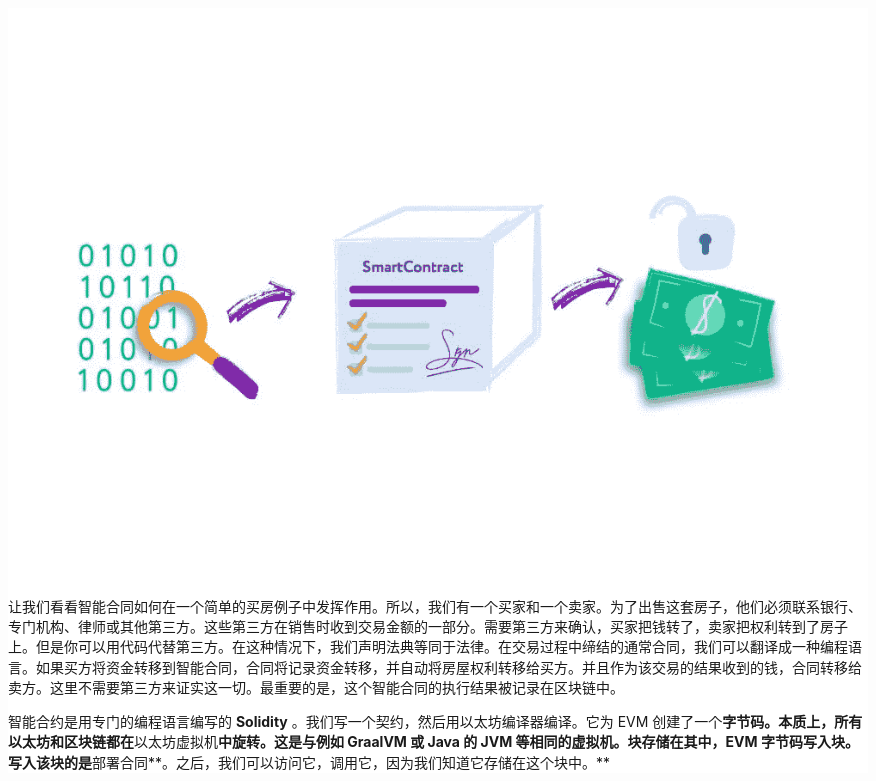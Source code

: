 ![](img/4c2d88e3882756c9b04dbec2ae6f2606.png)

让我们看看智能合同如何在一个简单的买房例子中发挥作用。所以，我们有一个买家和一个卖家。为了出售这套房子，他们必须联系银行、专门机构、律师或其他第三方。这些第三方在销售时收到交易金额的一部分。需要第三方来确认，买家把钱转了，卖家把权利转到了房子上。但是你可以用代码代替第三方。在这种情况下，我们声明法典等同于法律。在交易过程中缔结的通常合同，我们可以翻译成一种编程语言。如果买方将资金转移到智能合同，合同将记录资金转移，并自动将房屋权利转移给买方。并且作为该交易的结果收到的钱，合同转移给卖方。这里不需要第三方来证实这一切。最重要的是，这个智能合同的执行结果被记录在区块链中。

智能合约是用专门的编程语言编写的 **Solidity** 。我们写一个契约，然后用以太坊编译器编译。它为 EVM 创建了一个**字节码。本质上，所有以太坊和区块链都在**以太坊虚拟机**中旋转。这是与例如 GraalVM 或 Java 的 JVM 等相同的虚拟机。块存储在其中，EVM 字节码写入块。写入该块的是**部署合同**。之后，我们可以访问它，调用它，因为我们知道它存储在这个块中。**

---

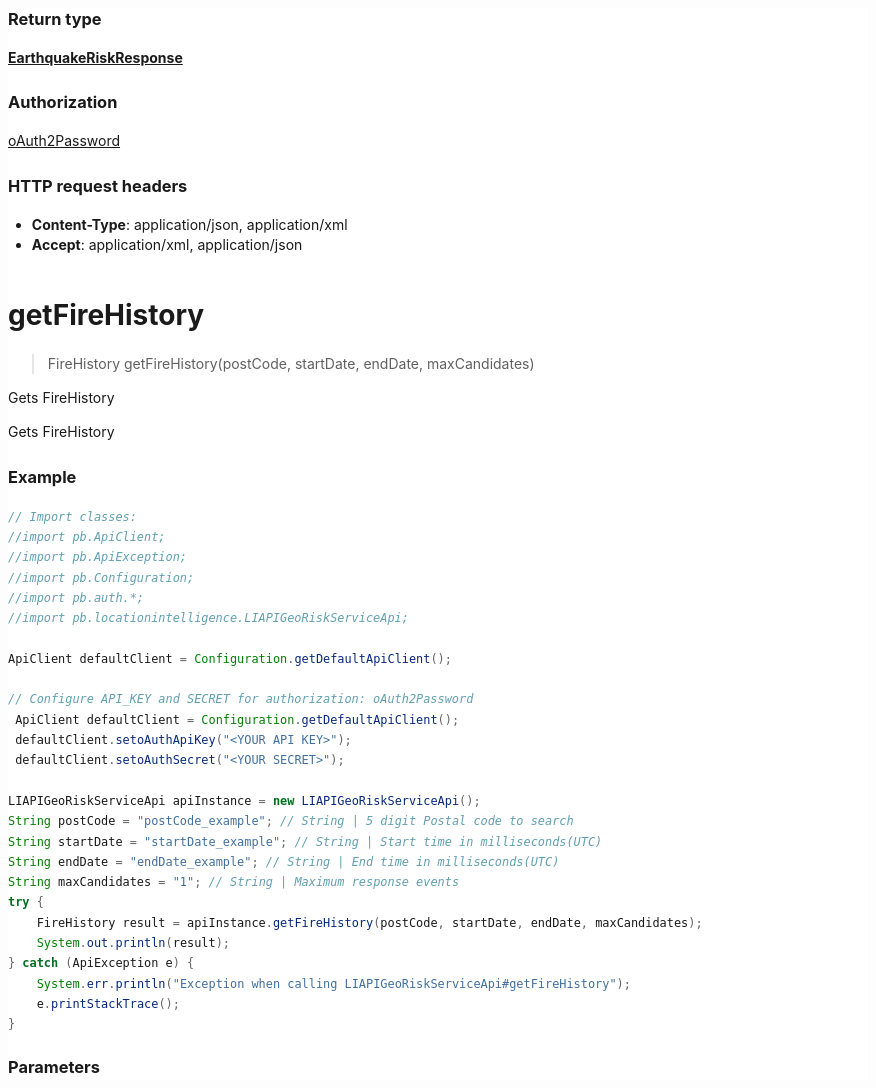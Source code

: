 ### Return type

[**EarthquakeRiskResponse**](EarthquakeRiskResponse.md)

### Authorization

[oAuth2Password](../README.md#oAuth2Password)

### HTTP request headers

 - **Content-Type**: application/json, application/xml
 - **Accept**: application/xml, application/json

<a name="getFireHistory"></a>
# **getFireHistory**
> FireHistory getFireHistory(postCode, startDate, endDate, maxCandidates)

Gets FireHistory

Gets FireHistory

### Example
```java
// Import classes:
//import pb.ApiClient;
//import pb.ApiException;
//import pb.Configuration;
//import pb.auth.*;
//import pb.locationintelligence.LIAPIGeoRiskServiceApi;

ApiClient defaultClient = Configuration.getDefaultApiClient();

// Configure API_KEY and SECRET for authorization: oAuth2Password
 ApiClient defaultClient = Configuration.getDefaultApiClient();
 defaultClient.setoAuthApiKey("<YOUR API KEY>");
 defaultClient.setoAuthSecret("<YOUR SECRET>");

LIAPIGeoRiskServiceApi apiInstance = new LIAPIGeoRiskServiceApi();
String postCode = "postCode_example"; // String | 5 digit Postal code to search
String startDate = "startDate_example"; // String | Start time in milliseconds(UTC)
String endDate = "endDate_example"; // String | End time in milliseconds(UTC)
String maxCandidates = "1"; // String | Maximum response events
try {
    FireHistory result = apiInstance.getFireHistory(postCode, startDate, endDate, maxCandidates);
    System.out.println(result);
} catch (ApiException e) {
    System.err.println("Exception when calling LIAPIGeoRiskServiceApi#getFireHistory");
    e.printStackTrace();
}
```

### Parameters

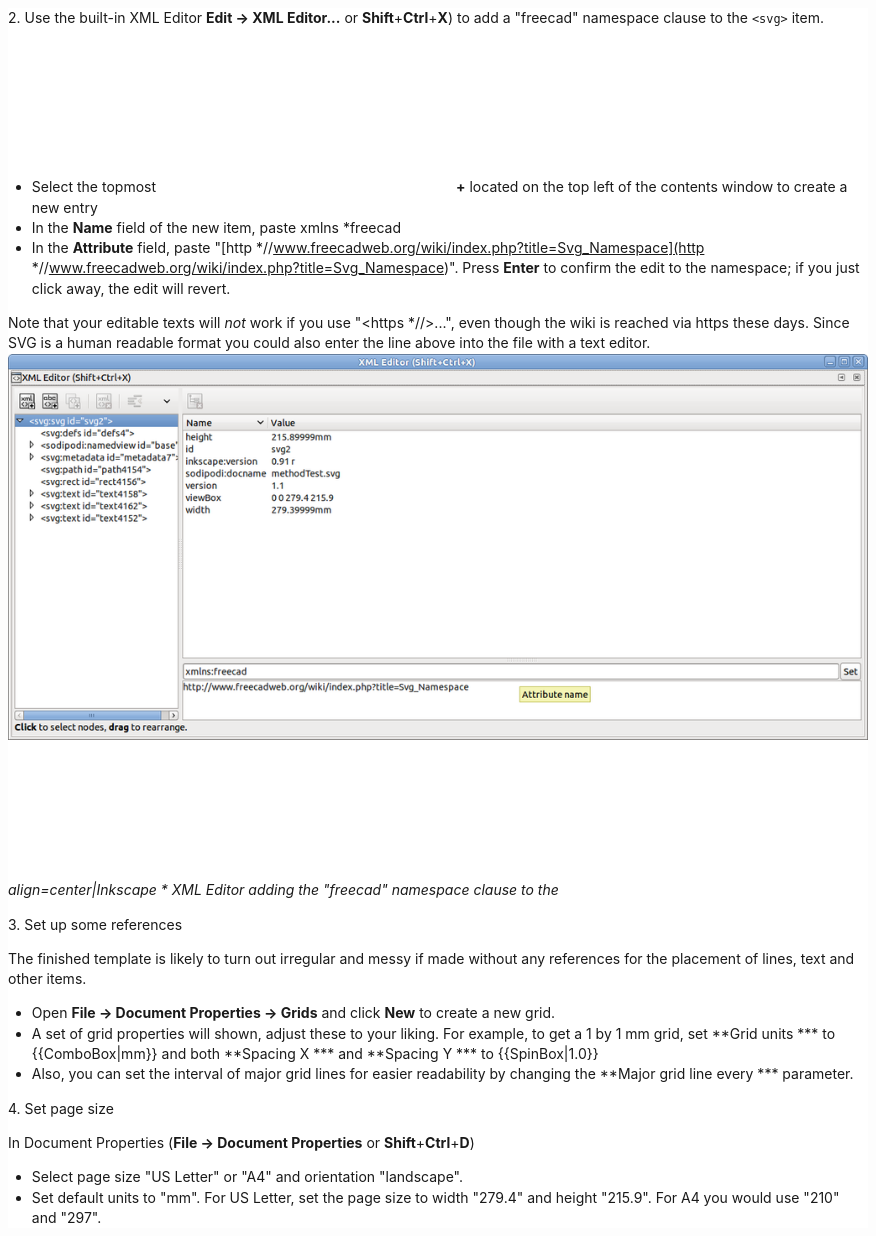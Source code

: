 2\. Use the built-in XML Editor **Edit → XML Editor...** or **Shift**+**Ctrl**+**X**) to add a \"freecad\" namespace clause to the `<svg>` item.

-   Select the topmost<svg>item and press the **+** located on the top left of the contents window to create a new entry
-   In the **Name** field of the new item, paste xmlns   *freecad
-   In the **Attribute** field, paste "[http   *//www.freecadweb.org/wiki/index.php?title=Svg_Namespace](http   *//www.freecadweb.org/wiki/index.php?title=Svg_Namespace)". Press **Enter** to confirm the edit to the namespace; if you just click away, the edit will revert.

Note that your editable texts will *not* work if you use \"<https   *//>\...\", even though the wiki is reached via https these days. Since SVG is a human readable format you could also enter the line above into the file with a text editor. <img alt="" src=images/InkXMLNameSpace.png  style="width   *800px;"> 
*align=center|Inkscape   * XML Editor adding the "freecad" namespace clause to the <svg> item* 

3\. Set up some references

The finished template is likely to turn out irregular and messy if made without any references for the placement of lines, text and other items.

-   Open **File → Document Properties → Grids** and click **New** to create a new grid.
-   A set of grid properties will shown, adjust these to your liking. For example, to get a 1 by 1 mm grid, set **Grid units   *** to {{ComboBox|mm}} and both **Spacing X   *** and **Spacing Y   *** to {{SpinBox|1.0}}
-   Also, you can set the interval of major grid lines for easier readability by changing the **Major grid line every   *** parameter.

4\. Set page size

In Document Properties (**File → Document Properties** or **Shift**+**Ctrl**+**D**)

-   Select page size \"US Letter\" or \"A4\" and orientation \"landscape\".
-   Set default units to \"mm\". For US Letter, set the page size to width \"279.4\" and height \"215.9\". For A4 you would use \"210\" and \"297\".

* * *

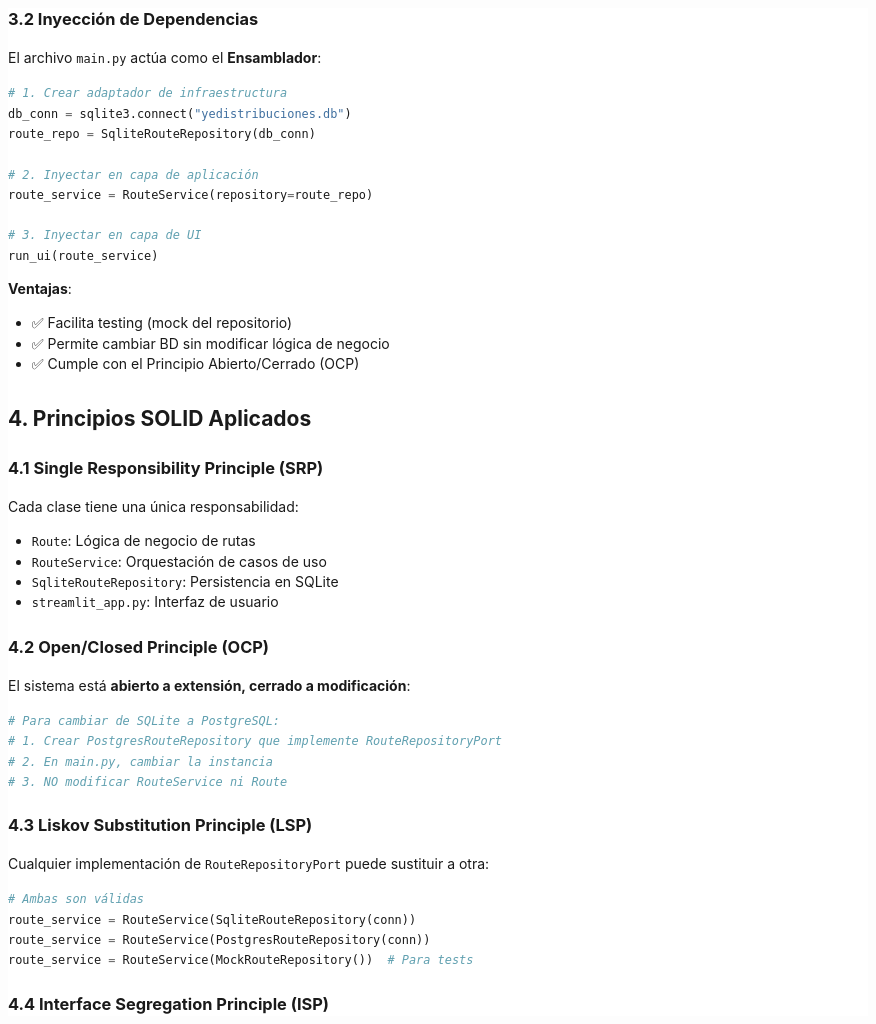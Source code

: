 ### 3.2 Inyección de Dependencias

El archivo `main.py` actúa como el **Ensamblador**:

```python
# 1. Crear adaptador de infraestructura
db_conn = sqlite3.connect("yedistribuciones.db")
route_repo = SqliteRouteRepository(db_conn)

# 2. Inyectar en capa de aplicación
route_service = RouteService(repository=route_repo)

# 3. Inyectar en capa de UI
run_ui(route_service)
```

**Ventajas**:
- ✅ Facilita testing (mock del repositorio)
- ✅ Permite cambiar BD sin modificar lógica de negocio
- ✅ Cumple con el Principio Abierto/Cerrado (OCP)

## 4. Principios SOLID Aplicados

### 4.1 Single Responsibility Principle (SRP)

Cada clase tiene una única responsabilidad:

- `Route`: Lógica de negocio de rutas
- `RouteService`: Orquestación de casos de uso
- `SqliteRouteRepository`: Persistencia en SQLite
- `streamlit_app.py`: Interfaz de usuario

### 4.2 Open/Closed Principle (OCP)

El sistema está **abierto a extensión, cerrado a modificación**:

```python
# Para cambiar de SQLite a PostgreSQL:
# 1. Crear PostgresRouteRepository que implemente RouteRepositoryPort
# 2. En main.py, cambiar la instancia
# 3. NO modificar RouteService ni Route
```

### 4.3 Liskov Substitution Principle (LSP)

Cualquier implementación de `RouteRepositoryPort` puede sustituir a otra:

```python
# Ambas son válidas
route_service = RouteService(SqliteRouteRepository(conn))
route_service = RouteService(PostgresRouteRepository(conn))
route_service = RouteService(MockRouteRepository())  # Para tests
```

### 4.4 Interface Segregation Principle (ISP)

### Exercise
Among the entries above, copy exactly only the lines starting with the one containing "## 4. Principios SOLID Aplicados" and going through the one containing "Persistencia en SQLite", both ends included.

### Result
## 4. Principios SOLID Aplicados

### 4.1 Single Responsibility Principle (SRP)

Cada clase tiene una única responsabilidad:

- `Route`: Lógica de negocio de rutas
- `RouteService`: Orquestación de casos de uso
- `SqliteRouteRepository`: Persistencia en SQLite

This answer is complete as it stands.